# Project Title: Robust Cache Coherence Protocol Verification with Inferno

#### Team Name: FLY-Bee

Team Member: Zeyu Bu, Xiangfei Kong, Chenxi Lou, Yao Jiang

### • Problem to be addressed:

Fault-tolerant architectures are emerging to guarantee reliable functionality on vulnerable silicon devices. For a fault-tolerant architecture, the RTL design is more complex than a normal one and is more likely to introduce design bugs.

## • Why does this problem matter?

Fault-tolerant architectures are popular in current circuits design industry. However, the verification of such a complex RTL design is a time consuming and costly task that is likely to become a bottleneck in the release of new architectures. Thus, finding an efficient way for debugging would speed up the verification process.

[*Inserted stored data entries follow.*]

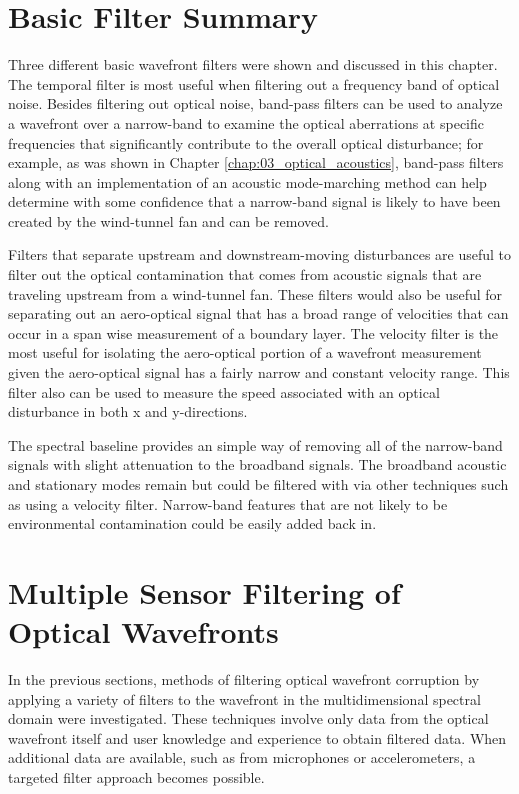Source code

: \section{Basic Filter Summary}
Three different basic wavefront filters were shown and discussed in this chapter.
The temporal filter is most useful when filtering out a frequency band of optical noise.
Besides filtering out optical noise, band-pass filters can be used to analyze a wavefront over a narrow-band to examine the optical aberrations at specific frequencies that significantly contribute to the overall optical disturbance; for example, as was shown in Chapter \ref{chap:03_optical_acoustics}, band-pass filters along with an implementation of an acoustic mode-marching method can help determine with some confidence that a narrow-band signal is likely to have been created by the wind-tunnel fan and can be removed.

Filters that separate upstream and downstream-moving disturbances are useful to filter out the optical contamination that comes from acoustic signals that are traveling upstream from a wind-tunnel fan.
These filters would also be useful for separating out an aero-optical signal that has a broad range of velocities that can occur in a span wise measurement of a boundary layer.
The velocity filter is the most useful for isolating the aero-optical portion of a wavefront measurement given the aero-optical signal has a fairly narrow and constant velocity range.
This filter also can be used to measure the speed associated with an optical disturbance in both x and y-directions.

The spectral baseline provides an simple way of removing all of the narrow-band signals with slight attenuation to the broadband signals.
The broadband acoustic and stationary modes remain but could be filtered with via other techniques such as using a velocity filter.
Narrow-band features that are not likely to be environmental contamination could be easily added back in.

\section{Multiple Sensor Filtering of Optical Wavefronts}
In the previous sections, methods of filtering optical wavefront corruption by applying a variety of filters to the wavefront in the multidimensional spectral domain were investigated.
These techniques involve only data from the optical wavefront itself and user knowledge and experience to obtain filtered data.
When additional data are available, such as from microphones or accelerometers, a targeted filter approach becomes possible.

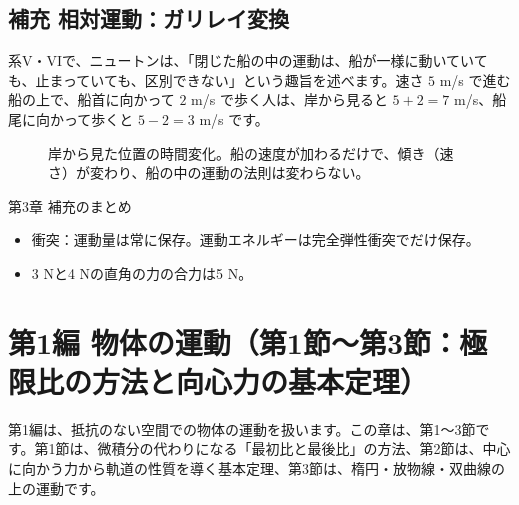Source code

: \documentclass[a4paper,11pt,openany]{ltjsbook}
\begin{document}
\section{補充 相対運動：ガリレイ変換}

系V・VIで、ニュートンは、「閉じた船の中の運動は、船が一様に動いていても、止まっていても、区別できない」という趣旨を述べます。速さ $5$ m/s で進む船の上で、船首に向かって $2$ m/s で歩く人は、岸から見ると $5+2=7$ m/s、船尾に向かって歩くと $5-2=3$ m/s です。

\begin{figure}[htbp]
\centering
{}
\caption{岸から見た位置の時間変化。船の速度が加わるだけで、傾き（速さ）が変わり、船の中の運動の法則は変わらない。}
\end{figure}

\begin{pointbox}{第3章 補充のまとめ}
\begin{itemize}[leftmargin=*]
\item 衝突：運動量は常に保存。運動エネルギーは完全弾性衝突でだけ保存。
\item 3 Nと4 Nの直角の力の合力は5 N。
\end{itemize}
\end{pointbox}

\chapter{第1編 物体の運動（第1節〜第3節：極限比の方法と向心力の基本定理）}

第1編は、抵抗のない空間での物体の運動を扱います。この章は、第1〜3節です。第1節は、微積分の代わりになる「最初比と最後比」の方法、第2節は、中心に向かう力から軌道の性質を導く基本定理、第3節は、楕円・放物線・双曲線の上の運動です。
\end{document}
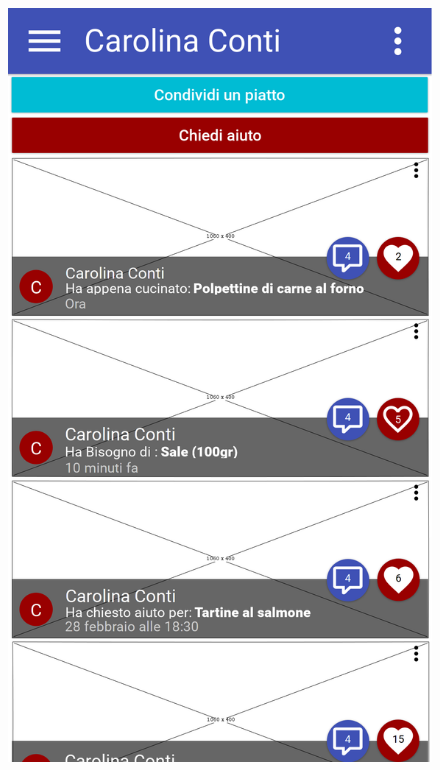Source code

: \begin{figure}[H]
	\begin{minipage}{.49\textwidth}
		\includegraphics[width=\textwidth]{img/wireframe/profilo_social.png}
	\end{minipage}
	\begin{minipage}{.49\textwidth}

\end{minipage}
\end{figure}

### • Idea/Solution to be investigated by the project:

This project will focus on the debugging process of a fault-tolerant directory-based 'MSI' protocol. We will also apply Inferno++ in our debugging process and evaluate this novel tool. To start with, the robust protocol proposed in 'A Systematic Methodology to Develop Resilient Cache Coherence Protocols' can be used to implement the resilient architecture. In the process of implementing the resilient architecture, we expect to run into several bugs. Both traditional debugging methods and Inferno++ will be used to locate bugs and their efficiency will be evaluated and compared in a systematic way. In our case, the efficiency of inferno++ will be evaluated based on its ability of locating bugs. Our analysis should provide a reference for future verification process of complex designs.

## • Progress so far:

We finished the baseline integration before checkpoint 2 and focused on developing a robust MESI directory based coherence protocol, developing assembly tests and debugging. Also, we put Inferno into use in this stage. Following are some details about our progress.

## ✓ Robust MESI protocol

The idea is mainly based on the first presentation paper in EECS 578 class [1]. We implemented additional safe states and handshaking mechanism to ensure the design's ability of resending packets and tolerating duplicates is unreliable. However, there are a few custom design parts that is not mentioned or different from the paper we referenced to.

 In our implementation, if the directory cannot process some coherent messages in a certain transient state, the directory will drop the coherent messages without sending No-ACKs back. Since our protocol is resilient, the initiator will resend requests again until the directory process it.

- 2. We implemented the complete state machine the paper does not describe in full detail. For example, if the directory in state M and one core send a GetS request, some transient states are added to make sure the data can be resent and the protocol is resilient.
- ✓ Test development & robustness check

In the design we let each core has its own instruction memory and we feed different assembly programs to corresponding cores in parallel. Tests developed are divided into two categories: 1) *check the functionality of the design* 2) *check the robustness of the protocol when suffering from packet drop or data corruption*. These tests mostly involve communication between three cores and the directory and are quite complex in perspective of message passing.

As discussed in Checkpoint 2 meeting, we implemented 'drop packet' control inputs to test the design's robustness. The basic idea is to use the control signal to intentionally mask receiving packets at each node's ejection channel. We drove these control signals in the test and checked if the initiator is able to resend the lost packet after timeout and if the receiver can tolerate the duplicate if it's just a false positive.

✓ Inferno

We have put Inferno into our normal debugging process and it turned out that Inferno can give some help for detecting illegal/unexpected behavior at router-core interfaces. The way how we utilized Inferno is to monitor signals at each router-core interface and check the send/receive packets at the interface.

After some trial and error, we found that monitoring signals like the send/receive message type, destination node address, source node address (possibly some other signals) can provide the verification engineer sufficient information to understand the behavior at the interface. The following diagram is an example diagram we got when running Inferno.



testbench.processor0.core\_1\_proc2router\_cmd, core\_1\_proc2router\_dest, core\_1\_router2proc\_VC1\_end, core\_1\_router2proc\_VC1\_end, core\_1\_router2proc\_VC2\_end, core\_1\_router2pr

#### • Issues/Showstoppers:

In general, Inferno is helpful when the trace signals are carefully selected and limited in a small number. Therefore, monitoring interfaces separately is a better idea. Also, for our project, we keep documenting bugs and debug efforts we put in our 'debug log'.

In next week, we will collect results from our design and analyze the debug efforts we put with and without Inferno. This will be finalized into the evaluation of the tool. We will also try to regenerate erroneous Inferno diagrams that helped us to find design bugs. The example use in our project can give inspirations to people who would like to use Inferno in future.

# Reference

[1] K. Aisopos and L.-S. Peh, "A Systematic Methodology to Develop Resilient Cache Coherance Protcols," *MICRO'11*, 2011.